Today, on National Teacher Appreciation Day, to show our thanks for the millions of hardworking teachers like Matthew, we’re making it even easier to stay organized and save time with Classroom.
Schedule ahead, post later
Starting today, teachers can plan ahead by scheduling announcements, assignments and questions to post at a later date or a specific time (great for the early birds who want to get a head start on school planning during the summer ;). Just look for the scheduling option when posting new
assignments, questions and announcements. You can find scheduled and draft posts in the “Saved posts” section of your class stream, and you’ll get email and mobile notifications when your scheduled posts go live.
We’re also adding new updates to
Classroom over the next week—all designed to help teachers save time and stay organized. Look out for easier-to-read email notifications and updates to our iOS and Android apps.

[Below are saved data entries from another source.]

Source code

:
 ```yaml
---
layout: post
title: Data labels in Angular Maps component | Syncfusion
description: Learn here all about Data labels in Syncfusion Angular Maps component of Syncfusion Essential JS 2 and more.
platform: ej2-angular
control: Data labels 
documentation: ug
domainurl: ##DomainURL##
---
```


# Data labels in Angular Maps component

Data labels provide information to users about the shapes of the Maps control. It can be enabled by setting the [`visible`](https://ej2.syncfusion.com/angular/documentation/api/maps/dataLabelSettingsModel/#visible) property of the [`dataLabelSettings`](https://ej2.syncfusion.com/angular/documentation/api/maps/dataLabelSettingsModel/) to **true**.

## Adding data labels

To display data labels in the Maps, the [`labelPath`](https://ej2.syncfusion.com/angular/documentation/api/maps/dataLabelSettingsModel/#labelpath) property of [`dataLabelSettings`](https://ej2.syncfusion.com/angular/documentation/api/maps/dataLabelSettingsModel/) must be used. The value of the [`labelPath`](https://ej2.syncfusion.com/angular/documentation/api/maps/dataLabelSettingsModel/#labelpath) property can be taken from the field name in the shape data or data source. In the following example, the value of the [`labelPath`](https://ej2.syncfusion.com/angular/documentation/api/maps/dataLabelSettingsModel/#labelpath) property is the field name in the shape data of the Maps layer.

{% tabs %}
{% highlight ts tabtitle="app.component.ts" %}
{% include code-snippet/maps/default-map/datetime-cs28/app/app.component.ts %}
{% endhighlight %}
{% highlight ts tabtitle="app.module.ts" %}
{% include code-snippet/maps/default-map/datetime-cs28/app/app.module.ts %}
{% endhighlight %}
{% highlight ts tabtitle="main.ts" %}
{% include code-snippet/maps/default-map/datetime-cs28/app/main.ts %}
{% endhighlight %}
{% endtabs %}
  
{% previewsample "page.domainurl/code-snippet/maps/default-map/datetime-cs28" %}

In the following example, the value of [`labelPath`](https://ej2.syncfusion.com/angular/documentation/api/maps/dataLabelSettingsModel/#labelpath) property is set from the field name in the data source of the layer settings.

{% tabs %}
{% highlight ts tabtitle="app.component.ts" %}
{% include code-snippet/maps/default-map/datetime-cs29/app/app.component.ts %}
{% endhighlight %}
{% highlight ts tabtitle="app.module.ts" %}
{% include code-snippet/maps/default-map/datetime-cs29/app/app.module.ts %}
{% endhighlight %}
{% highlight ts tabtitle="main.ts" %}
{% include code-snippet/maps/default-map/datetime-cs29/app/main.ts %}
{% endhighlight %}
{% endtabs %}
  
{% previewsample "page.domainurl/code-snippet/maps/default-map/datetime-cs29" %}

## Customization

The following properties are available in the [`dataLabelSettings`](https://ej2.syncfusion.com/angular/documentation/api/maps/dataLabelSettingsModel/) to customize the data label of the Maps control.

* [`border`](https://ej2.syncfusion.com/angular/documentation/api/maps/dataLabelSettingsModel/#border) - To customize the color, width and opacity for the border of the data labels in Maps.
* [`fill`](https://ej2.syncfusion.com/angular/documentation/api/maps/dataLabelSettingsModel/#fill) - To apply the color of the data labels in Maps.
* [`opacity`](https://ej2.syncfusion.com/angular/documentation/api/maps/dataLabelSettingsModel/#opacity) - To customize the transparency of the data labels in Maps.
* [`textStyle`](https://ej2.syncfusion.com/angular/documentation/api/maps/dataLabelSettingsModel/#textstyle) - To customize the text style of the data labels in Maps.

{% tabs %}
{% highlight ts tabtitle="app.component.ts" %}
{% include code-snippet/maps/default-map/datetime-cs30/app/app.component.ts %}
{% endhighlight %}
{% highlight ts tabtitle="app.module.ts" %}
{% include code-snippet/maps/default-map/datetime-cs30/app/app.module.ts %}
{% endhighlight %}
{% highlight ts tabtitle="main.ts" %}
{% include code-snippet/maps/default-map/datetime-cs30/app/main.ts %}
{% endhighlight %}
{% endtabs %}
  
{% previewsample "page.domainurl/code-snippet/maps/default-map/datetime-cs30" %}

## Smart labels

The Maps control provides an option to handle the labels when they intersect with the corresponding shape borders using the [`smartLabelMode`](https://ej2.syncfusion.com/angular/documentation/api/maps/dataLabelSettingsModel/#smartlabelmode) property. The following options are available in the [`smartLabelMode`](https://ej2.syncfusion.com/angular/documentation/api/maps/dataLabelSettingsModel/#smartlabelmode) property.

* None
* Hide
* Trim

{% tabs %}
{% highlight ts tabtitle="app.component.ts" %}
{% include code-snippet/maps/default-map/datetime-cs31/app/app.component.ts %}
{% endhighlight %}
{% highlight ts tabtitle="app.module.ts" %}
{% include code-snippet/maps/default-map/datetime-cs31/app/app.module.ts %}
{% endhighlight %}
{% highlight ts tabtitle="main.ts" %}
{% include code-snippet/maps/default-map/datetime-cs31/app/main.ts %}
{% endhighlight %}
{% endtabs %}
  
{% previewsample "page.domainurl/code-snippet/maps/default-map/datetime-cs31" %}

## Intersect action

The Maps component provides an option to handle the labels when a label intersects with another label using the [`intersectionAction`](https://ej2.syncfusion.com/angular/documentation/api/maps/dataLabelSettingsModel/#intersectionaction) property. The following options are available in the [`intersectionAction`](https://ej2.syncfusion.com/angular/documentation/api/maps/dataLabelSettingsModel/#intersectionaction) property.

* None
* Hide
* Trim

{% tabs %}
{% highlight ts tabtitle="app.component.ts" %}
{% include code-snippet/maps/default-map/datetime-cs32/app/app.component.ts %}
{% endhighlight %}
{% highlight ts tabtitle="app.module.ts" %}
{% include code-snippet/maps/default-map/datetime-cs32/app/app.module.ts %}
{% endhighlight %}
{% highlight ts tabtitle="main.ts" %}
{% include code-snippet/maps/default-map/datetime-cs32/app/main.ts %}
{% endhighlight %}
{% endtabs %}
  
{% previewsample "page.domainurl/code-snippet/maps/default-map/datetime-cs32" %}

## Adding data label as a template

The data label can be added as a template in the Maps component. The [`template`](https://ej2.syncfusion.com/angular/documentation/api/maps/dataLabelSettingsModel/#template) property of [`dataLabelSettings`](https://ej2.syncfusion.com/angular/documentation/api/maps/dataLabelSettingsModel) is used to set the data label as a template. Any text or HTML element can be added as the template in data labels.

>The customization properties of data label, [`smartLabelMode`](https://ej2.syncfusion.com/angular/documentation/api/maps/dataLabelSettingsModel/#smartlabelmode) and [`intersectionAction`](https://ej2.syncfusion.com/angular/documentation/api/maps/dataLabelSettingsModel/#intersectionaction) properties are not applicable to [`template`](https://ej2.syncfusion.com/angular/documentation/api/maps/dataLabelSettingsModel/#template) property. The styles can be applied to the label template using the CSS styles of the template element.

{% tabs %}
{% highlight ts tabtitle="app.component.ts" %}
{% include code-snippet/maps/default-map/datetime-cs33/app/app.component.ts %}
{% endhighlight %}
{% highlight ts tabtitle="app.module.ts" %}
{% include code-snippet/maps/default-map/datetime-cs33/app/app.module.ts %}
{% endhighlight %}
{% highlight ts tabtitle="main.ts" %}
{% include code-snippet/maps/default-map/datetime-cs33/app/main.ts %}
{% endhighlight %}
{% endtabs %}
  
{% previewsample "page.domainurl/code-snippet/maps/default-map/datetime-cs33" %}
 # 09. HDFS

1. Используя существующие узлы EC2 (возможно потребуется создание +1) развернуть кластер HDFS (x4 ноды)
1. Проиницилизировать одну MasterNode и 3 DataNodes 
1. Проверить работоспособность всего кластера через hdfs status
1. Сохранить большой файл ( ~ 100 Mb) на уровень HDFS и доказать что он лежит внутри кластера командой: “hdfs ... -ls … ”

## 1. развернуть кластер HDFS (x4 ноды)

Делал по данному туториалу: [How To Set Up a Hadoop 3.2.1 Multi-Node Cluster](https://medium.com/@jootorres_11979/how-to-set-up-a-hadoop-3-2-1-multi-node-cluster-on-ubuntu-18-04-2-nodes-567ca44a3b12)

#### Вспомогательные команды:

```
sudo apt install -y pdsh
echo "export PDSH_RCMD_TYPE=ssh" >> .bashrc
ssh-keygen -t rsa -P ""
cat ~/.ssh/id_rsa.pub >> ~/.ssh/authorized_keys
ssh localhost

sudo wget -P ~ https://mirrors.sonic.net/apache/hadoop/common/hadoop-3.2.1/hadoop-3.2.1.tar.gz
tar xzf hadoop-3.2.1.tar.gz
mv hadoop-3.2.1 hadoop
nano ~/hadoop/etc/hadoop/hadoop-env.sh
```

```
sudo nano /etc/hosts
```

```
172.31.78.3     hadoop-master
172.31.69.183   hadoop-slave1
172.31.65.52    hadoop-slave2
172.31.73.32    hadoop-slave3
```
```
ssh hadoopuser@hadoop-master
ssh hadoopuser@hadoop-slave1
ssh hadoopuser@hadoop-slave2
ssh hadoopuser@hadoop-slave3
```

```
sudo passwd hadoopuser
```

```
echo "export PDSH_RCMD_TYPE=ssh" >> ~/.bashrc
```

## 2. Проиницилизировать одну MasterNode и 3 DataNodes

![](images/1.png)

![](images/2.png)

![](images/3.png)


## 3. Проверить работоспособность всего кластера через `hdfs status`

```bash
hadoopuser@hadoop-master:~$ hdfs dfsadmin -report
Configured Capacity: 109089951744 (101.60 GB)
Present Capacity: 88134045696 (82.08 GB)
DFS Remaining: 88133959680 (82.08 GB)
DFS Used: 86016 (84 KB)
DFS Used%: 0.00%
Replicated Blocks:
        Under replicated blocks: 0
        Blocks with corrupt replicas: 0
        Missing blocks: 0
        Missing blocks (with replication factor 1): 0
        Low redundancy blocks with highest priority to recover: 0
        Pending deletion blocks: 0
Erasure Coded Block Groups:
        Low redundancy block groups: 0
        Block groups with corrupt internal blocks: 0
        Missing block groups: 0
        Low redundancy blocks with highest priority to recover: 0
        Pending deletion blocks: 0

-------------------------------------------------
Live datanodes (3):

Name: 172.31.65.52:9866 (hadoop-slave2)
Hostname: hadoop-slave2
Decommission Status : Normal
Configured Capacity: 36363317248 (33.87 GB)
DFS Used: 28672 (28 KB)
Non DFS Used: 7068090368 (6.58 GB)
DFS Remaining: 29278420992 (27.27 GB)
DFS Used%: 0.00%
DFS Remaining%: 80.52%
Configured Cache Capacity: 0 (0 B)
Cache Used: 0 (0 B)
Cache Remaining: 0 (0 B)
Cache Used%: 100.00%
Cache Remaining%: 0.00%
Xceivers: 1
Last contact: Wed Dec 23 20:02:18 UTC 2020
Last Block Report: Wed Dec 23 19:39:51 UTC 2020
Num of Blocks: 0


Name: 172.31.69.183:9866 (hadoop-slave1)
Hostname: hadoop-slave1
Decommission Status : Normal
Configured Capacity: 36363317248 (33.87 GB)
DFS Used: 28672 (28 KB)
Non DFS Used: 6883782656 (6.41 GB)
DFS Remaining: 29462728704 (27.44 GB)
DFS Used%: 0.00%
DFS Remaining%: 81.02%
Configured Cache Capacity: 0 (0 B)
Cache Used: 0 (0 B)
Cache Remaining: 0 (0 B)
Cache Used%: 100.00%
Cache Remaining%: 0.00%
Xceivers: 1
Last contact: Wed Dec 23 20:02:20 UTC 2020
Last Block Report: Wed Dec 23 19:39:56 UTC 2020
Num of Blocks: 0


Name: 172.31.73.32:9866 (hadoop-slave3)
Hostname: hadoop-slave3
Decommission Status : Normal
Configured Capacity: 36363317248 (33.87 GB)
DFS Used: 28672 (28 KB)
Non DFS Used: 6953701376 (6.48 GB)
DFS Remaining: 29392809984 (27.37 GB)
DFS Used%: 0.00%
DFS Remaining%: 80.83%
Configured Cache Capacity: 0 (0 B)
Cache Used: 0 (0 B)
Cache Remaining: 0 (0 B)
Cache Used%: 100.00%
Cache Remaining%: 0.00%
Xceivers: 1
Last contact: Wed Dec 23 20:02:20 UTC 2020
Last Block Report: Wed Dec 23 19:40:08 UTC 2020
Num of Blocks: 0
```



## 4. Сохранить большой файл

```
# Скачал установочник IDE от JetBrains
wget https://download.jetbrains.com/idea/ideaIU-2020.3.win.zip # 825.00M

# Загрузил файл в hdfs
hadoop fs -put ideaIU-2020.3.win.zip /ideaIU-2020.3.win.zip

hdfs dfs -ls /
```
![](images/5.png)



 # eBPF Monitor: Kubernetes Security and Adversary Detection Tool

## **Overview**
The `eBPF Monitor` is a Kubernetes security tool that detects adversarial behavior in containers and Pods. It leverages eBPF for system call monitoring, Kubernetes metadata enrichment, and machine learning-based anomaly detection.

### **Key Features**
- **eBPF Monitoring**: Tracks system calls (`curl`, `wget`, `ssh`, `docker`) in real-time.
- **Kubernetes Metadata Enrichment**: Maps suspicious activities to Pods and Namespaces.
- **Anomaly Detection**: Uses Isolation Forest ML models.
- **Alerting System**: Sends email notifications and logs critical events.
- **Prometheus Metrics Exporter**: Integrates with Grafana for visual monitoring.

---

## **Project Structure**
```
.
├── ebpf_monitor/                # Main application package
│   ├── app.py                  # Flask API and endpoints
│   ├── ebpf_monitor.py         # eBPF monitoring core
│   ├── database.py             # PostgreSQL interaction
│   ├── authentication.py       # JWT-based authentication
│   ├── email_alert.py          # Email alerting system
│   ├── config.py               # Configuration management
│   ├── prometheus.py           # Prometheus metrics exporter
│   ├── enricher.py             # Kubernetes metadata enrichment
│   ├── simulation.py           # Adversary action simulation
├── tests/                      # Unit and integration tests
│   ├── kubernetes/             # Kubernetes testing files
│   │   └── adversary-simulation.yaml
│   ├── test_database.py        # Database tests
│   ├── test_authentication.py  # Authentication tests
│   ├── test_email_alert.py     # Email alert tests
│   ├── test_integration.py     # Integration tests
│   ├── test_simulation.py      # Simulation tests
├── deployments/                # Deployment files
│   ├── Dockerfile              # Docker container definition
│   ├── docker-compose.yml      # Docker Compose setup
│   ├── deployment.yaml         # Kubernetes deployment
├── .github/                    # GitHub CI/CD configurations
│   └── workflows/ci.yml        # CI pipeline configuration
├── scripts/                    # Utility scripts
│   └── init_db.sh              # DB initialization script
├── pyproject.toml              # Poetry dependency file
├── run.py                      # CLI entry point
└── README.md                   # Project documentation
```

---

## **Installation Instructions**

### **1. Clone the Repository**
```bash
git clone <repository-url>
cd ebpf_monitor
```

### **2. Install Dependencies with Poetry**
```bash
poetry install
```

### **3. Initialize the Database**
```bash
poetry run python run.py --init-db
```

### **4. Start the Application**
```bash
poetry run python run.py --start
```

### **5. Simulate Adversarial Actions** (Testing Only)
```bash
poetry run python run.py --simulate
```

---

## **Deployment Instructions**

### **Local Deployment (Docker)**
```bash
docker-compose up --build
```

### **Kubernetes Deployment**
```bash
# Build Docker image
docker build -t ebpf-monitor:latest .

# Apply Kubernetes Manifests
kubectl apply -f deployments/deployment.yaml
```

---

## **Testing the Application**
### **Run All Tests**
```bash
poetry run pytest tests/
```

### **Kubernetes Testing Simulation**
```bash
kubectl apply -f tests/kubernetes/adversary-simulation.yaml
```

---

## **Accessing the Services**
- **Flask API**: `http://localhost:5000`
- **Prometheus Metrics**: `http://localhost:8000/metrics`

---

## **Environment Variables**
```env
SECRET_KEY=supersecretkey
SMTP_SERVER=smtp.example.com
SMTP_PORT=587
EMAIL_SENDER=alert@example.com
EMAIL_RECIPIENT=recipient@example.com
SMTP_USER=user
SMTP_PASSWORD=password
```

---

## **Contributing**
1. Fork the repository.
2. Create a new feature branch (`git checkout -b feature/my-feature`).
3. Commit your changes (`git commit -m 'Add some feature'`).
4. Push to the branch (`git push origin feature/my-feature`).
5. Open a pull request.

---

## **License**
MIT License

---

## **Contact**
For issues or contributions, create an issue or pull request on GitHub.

Coming this fall: keeping parents and guardians in the loop
We know parents and guardians are instrumental to student success at school. And to the school leaders and teachers who’ve told us they need an easy way to keep guardians updated with what’s happening in Classroom—we hear you! Later this year, we’ll launch email notifications for guardians so they can stay involved and help to motivate their students.
Guardians will be able to sign-up to receive daily or weekly email digests of their student’s progress, upcoming work and class announcements. Administrators will be able to invite guardians directly and set domain-wide policies for guardian linking and notifications.